Examples in the dataset of nodule patches in axial, coronal, and sagittal views. The type and volume in a cubic millimeter of nodules are shown in the subtitles. The blue contours represent the manually labeled boundary of the nodules. Each patch is depicted in a size of 32 mm. H&E, hematoxylin and eosin stain. Magnification, ×200.
In recent years, deep learning has become a powerful method of representation learning (8), reducing the necessities of hand-craft feature engineering. With the help of end-to-end deep supervised learning, especially convolutional neural networks, great progress have been made in natural image problems, such as image recognition (9), object detection (10), semantic segmentation (9). The effectiveness of deep learning has been proved in medical image analysis as well, such as recent progress in skin cancer classification (11), diabetic retinopathy detection (12), and pulmonary nodule detection in chest CT (13). With hierarchical representation learning in 3D views, deep neural networks can discover new patterns beyond the typical radiographic features, which may be invisible or subtle to human eyes and traditional CADx systems.

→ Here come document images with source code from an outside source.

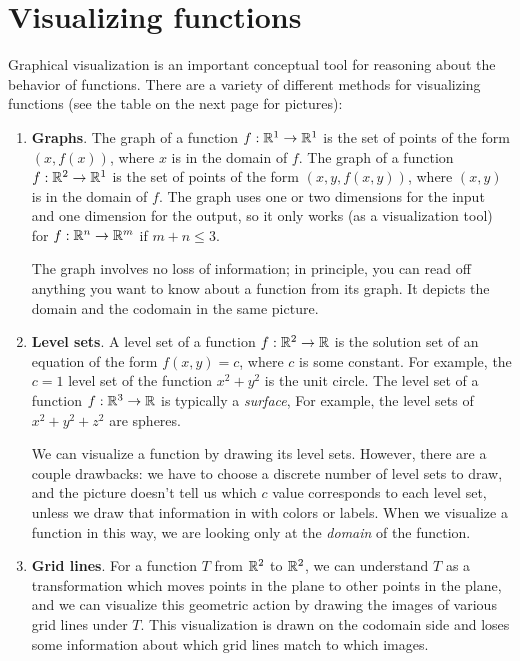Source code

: \documentclass{watsonbook}
\begin{document}
\newpage

\section{Visualizing functions}

  Graphical visualization is an important conceptual tool for reasoning
  about the behavior of functions. There are a variety of different
  methods for visualizing functions (see the table on the next page
  for pictures):

  \begin{tcolorbox}[title = Function Visualization Methods, colback =
    softblue, colframe = MidnightBlue] 
  \begin{enumerate}[leftmargin = 12pt, itemsep = 6pt, parsep = 6pt]
  \item \textbf{Graphs}. The graph of a function $f : \mathbb{R}^1 \to \mathbb{R}^1$ is
    the set of points of the form $(x,f(x))$, where $x$ is in the
    domain of $f$. The graph of a function $f : \mathbb{R}^2 \to \mathbb{R}^1$ is
    the set of points of the form $(x,y,f(x,y))$, where $(x,y)$ is in the
    domain of $f$. The graph uses one or two dimensions for the input
    and one dimension for the output, so it only works (as a
    visualization tool) for $f : \mathbb{R}^n \to \mathbb{R}^m$ if $m + n \leq 3$.

    The graph involves no loss of information; in principle, you can
    read off anything you want to know about a function from its
    graph. It depicts the domain and the codomain in the same picture. 
    
  \item \textbf{Level sets}. A level set of a function $f:\mathbb{R}^2 \to \mathbb{R}$
    is the solution set of an equation of the form $f(x,y) = c$, where
    $c$ is some constant. For example, the $c=1$ level set of the
    function $x^2 + y^2$ is the unit circle. The level set of a
    function $f:\mathbb{R}^3 \to \mathbb{R}$ is typically a \textit{surface}, For
    example, the level sets of $x^2 + y^2 + z^2$ are spheres.

    We can visualize a function by drawing its level sets. However,
    there are a couple drawbacks: we have to choose a discrete number
    of level sets to draw, and the picture doesn't tell us which $c$
    value corresponds to each level set, unless we draw that
    information in with colors or labels. When we visualize a function
    in this way, we are looking only at the \textit{domain} of the
    function. 

  \item \textbf{Grid lines}. For a function $T$ from $\mathbb{R}^2$ to $\mathbb{R}^2$, we can
    understand $T$ as a transformation which moves points in the plane
    to other points in the plane, and we can visualize this geometric
    action by drawing the images of various grid lines under $T$. This
    visualization is drawn on the codomain side and loses some
    information about which grid lines match to which images. 
    

\end{enumerate}
\end{tcolorbox}
\end{document}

In this article, a deep learning system is designed to address the problem of automatically predicting the tumor invasiveness of subcentimeter pulmonary adenocarcinomas from CT scans. The main contributions are 3-fold: First, we proposed an automatic framework to predict the tumor invasiveness, trained with pre-processed chest CTs and the corresponding pathological labels. The proposed method does not require the nodule segmentation, estimate of nodule size, or other predefined features in the inference stage. To the best of our knowledge, this is the first automatic learning system for this problem. The neural networks are trained and validated using a dataset of 523 nodules, and a hold-out test set of 128 nodules is used to fairly evaluate our system. Instead of classifying the 4 categories (AAH, AIS, MIA, and IA), the problem is formalized as 3-category classification (AAH and AIS into a single class) due to some technical limitations (will be explained in “Materials and Methods”). Second, to make full use of the datasets, we proposed a “bottom-up and top-down” multitask learning architecture to predict the nodule invasiveness together with segmentation mask. Through joint training of the neural networks to solve these two related tasks, the model is able to attend to the areas that deserve more attention. In practice, this multitask learning approach is effective in both accuracy and training convergence, and makes the system less prone to be overfitting. Finally, to fairly compare the performance with human, an observer study with 2 groups of 4 radiologists, 2 experienced and 2 junior doctors is conducted, to classify the 128 hold-out nodules. It is shown that the proposed deep learning system achieves better classification performance than radiologists in the observer study.
Materials and Methods
Data collection
This retrospective study was approved by the institutional review board of Huadong Hospital affiliated to Fudan University (NO.2017K062), which waived the requirement for patients’ written informed consent referring to the CIOMS guideline.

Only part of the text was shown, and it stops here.